• Activity: Your response should consist of every entry, unchanged.

• Plain-text document sources:
# # # # # # #

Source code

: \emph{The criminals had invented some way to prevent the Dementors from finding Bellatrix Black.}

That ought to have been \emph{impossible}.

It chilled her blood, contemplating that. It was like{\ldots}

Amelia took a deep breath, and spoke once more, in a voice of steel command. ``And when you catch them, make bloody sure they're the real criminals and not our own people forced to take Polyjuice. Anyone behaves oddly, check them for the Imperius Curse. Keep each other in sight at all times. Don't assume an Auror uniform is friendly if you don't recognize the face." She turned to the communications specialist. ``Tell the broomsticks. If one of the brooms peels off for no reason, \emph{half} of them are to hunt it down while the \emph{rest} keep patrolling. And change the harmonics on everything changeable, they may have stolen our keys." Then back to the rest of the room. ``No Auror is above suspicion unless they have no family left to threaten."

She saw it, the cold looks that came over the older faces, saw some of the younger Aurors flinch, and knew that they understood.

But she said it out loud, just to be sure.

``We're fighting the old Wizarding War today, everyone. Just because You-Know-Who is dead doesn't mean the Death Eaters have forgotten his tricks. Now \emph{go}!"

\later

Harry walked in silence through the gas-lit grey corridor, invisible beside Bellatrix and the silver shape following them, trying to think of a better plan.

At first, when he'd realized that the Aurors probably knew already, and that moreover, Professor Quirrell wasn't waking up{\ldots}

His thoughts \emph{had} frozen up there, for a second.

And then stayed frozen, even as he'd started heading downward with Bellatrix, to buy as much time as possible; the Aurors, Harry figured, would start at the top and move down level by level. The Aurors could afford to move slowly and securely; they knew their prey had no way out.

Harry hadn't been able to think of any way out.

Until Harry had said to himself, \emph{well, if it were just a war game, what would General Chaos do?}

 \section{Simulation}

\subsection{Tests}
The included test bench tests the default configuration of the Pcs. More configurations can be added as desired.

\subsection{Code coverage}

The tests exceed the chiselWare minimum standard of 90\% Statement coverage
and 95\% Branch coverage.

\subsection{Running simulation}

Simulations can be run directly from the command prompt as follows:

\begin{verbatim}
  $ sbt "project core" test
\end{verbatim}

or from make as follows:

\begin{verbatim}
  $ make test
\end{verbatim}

# # # # # # #

• Output below:
Source code

: \emph{The criminals had invented some way to prevent the Dementors from finding Bellatrix Black.}

That ought to have been \emph{impossible}.

It chilled her blood, contemplating that. It was like{\ldots}

Amelia took a deep breath, and spoke once more, in a voice of steel command. ``And when you catch them, make bloody sure they're the real criminals and not our own people forced to take Polyjuice. Anyone behaves oddly, check them for the Imperius Curse. Keep each other in sight at all times. Don't assume an Auror uniform is friendly if you don't recognize the face." She turned to the communications specialist. ``Tell the broomsticks. If one of the brooms peels off for no reason, \emph{half} of them are to hunt it down while the \emph{rest} keep patrolling. And change the harmonics on everything changeable, they may have stolen our keys." Then back to the rest of the room. ``No Auror is above suspicion unless they have no family left to threaten."

She saw it, the cold looks that came over the older faces, saw some of the younger Aurors flinch, and knew that they understood.

But she said it out loud, just to be sure.

``We're fighting the old Wizarding War today, everyone. Just because You-Know-Who is dead doesn't mean the Death Eaters have forgotten his tricks. Now \emph{go}!"

\later

Harry walked in silence through the gas-lit grey corridor, invisible beside Bellatrix and the silver shape following them, trying to think of a better plan.

At first, when he'd realized that the Aurors probably knew already, and that moreover, Professor Quirrell wasn't waking up{\ldots}

His thoughts \emph{had} frozen up there, for a second.

And then stayed frozen, even as he'd started heading downward with Bellatrix, to buy as much time as possible; the Aurors, Harry figured, would start at the top and move down level by level. The Aurors could afford to move slowly and securely; they knew their prey had no way out.

Harry hadn't been able to think of any way out.

Until Harry had said to himself, \emph{well, if it were just a war game, what would General Chaos do?}

 \section{Simulation}

\subsection{Tests}
The included test bench tests the default configuration of the Pcs. More configurations can be added as desired.

\subsection{Code coverage}

The tests exceed the chiselWare minimum standard of 90\% Statement coverage
and 95\% Branch coverage.

\subsection{Running simulation}

Simulations can be run directly from the command prompt as follows:

\begin{verbatim}
  $ sbt "project core" test
\end{verbatim}

or from make as follows:

\begin{verbatim}
  $ make test
\end{verbatim}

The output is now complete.